Fast JVM startup anywhere in the cluster + zero APM agent runtime overhead + cross-pod memory sharing on the same node — driven by a single
ClassCacheYAML.
A Kubernetes operator that distributes JVM CDS (Class Data Sharing) archives across nodes over P2P, with APM-agent–transformed bytecode baked in.

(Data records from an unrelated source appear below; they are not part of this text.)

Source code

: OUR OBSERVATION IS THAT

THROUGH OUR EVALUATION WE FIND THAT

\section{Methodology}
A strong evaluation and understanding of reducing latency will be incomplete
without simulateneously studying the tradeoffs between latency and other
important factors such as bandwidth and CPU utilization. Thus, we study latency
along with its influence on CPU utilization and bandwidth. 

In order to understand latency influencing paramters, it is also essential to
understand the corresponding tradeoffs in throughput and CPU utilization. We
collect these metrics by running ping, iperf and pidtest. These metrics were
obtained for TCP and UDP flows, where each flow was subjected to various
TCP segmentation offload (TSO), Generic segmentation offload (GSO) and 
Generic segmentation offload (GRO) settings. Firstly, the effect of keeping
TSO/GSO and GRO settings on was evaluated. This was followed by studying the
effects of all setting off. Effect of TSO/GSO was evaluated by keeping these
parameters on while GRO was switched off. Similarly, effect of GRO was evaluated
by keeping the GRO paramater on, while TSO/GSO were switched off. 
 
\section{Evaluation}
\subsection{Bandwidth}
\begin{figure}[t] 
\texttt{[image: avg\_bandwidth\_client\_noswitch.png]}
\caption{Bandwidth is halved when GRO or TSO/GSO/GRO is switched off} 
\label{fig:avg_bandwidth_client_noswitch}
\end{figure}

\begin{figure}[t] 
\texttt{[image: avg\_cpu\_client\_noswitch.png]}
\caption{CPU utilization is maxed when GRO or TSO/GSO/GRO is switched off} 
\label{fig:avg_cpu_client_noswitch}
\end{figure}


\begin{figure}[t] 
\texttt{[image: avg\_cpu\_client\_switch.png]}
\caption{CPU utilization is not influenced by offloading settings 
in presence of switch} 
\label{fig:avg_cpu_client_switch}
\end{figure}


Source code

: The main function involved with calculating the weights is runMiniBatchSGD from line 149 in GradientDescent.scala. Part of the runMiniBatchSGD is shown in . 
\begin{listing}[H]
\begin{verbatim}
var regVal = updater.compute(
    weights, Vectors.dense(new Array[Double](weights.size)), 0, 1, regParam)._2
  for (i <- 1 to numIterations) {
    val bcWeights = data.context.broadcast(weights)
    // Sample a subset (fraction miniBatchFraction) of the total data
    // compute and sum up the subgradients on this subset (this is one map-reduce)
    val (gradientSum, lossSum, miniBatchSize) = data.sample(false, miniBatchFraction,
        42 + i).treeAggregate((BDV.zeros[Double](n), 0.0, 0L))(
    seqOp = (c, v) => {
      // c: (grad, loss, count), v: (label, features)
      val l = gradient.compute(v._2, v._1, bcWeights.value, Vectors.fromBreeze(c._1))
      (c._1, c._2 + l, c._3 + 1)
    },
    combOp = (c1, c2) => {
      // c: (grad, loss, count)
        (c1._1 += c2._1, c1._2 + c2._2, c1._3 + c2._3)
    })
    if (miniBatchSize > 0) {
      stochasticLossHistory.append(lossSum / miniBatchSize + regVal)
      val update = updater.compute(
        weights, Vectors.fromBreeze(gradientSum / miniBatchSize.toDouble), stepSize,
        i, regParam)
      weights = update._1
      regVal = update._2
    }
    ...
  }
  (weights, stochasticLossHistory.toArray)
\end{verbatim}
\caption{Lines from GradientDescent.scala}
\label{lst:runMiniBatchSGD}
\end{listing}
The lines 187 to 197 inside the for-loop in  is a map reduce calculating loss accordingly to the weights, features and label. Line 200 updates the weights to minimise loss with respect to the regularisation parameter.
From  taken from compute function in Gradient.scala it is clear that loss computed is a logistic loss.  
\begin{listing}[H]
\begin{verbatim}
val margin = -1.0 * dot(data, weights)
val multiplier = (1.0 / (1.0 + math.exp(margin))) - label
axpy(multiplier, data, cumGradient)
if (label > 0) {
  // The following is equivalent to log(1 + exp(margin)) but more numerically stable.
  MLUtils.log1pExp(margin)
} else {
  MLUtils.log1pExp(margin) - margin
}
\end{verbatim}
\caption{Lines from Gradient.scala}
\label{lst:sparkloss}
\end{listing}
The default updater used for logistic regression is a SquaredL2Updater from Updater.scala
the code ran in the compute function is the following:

Measured on kind (2 workers), Spring Boot 3 + Scouter v2.21:
| Baseline | cluster-classcache | |
|---|---|---|
| Spring Boot startup | 5–10 s (cold JIT) | 0.5 s (archive mmap) |
| APM agent runtime overhead | premain on every boot + retransform | 0 (transformed classes baked into archive) |
| First-node archive build | — | 3 s (Go primer) |
| Subsequent nodes | 5–10 s rebuild each | 80 ms (P2P pull) |
| Per-JVM memory on the same node | N × RSS | Pss/Rss ≈ 63% (smaps Shared_Clean) |
| Dockerfiles you have to write | — | 0 (v0.9) |
For a 1,000-pod Spring Boot fleet: one build, 999 pulls.
classcache stats (C, ~1.3k LOC, hiredis + cJSON + libcurl) reads
ClassCache CRs from the K8s API, peer + archive metadata from Valkey,
and /proc/<pid>/smaps from inside each workload Pod, and lays the
numbers out in one screen:
$ classcache stats
CLASSCACHES
-----------
NAME NS ARCHIVE KEY PHASE WORKLOAD
quickstart cc-demo 99cdff82d2f81455 Ready quickstart
zerobuild cc-v7 99cdff82d2f81455 WorkloadPatched zerobuild
ARCHIVE DISTRIBUTION
--------------------
KEY SIZE COUNT PEERS
99cdff82d2f81455 33.4 MB 4 10.244.1.55:8088, 10.244.2.58:8088, ...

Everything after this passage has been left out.